Entre welcome kits, summer schools e outras amenidades, o plano é, geralmente, assegurar programas de mentoria para jovens que acabam de integrar a empresa e o mercado de trabalho. E ainda bem. Mas em contacto com uma nova geração de empreendedores na Casa do Impacto, muitas vezes debato-me com o “ângulo morto” das temáticas que lhes são inatas e que a nós passam despercebidas. E percebo, cada vez mais: o futuro com impacto é uma estrada de dois sentidos no que respeita ao conhecimento intergeracional.

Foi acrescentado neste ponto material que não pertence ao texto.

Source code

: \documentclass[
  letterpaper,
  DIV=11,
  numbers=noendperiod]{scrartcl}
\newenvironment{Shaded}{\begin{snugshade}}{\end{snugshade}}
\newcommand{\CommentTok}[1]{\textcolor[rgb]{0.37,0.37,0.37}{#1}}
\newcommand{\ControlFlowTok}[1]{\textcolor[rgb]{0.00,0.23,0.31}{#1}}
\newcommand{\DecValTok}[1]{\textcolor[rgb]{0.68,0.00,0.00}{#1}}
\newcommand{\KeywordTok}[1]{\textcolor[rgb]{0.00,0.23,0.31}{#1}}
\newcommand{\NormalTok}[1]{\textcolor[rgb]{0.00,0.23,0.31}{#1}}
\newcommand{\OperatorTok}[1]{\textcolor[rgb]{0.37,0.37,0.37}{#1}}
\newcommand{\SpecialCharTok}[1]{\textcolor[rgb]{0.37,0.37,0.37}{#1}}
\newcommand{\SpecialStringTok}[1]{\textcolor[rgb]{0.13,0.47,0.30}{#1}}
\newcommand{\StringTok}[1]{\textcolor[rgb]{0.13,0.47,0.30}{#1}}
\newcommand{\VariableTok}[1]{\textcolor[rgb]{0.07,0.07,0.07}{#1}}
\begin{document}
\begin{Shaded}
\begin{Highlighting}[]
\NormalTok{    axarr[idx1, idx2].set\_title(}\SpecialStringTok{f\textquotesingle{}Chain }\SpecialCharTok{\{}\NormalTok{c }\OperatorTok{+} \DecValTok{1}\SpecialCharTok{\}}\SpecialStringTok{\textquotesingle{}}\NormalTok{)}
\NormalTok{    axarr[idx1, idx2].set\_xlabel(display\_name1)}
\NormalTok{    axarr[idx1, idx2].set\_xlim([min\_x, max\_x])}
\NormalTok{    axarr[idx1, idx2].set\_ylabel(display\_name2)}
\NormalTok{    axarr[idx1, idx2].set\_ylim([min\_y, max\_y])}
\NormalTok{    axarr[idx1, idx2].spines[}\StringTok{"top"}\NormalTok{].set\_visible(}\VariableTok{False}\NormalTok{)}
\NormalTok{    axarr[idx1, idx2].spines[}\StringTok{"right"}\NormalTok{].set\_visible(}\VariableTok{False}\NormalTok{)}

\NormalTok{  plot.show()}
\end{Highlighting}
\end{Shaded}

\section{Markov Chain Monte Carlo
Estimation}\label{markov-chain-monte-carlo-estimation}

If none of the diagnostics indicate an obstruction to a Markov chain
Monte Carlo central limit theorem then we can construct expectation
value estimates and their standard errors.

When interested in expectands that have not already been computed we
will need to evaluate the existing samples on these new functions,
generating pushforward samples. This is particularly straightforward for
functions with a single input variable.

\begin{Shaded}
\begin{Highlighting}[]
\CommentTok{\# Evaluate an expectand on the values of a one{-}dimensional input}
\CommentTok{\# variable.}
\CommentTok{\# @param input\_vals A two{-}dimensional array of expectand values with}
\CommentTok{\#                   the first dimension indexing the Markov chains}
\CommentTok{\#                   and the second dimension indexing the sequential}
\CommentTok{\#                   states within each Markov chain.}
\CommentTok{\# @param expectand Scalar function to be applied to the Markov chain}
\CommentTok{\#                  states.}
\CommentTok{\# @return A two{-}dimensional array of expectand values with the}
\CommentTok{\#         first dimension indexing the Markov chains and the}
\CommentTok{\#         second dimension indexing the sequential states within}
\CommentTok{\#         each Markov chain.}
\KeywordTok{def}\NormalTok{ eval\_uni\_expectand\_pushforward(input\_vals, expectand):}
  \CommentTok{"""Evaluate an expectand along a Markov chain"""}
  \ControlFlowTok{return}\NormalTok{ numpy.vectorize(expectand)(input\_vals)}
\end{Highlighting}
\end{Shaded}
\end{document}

A Mentoria sempre foi sobre construir pontes, relações e ligações entre quem tem mais experiência e quem está (tipicamente) a entrar para o mercado de trabalho ou a começar algo de novo. Desta forma, aqueles que já traçaram um caminho a lápis, que apagaram e que depois puderam escrevê-lo a caneta podem dar ferramentas para as novas gerações poderem fazer copy às vitórias, enter as novas ideias, escape aos perigos e undo aos erros – sim, nesta geração não há borrachas e decalque a caneta.
Mas hoje falo de “Reverse Mentoring”, um termo pouco reconhecido em Portugal, mas que significa precisamente isso: uma mentoria reversa em que os mais novos apontam as boas práticas e dão ensinamentos únicos aos líderes consolidados sobre o inconformismo, novos caminhos e desafios, e, sobretudo, sobre inovação e impacto. Será assim tão bizarro, visto que vão ser eles a sentir a mudança na pele?
O reverse mentoring pode ajudar os líderes a adotarem uma mentalidade de crescimento, a compreenderem os seus preconceitos e a promover mudanças imperativas no impacto das suas empresas no futuro e no Planeta. Para uma nova geração, repleta de inter-empreendedores, este processo pode ter um papel fundamental na calibração das empresas rumo ao impacto e, paralelamente, apoiar a manutenção de talento.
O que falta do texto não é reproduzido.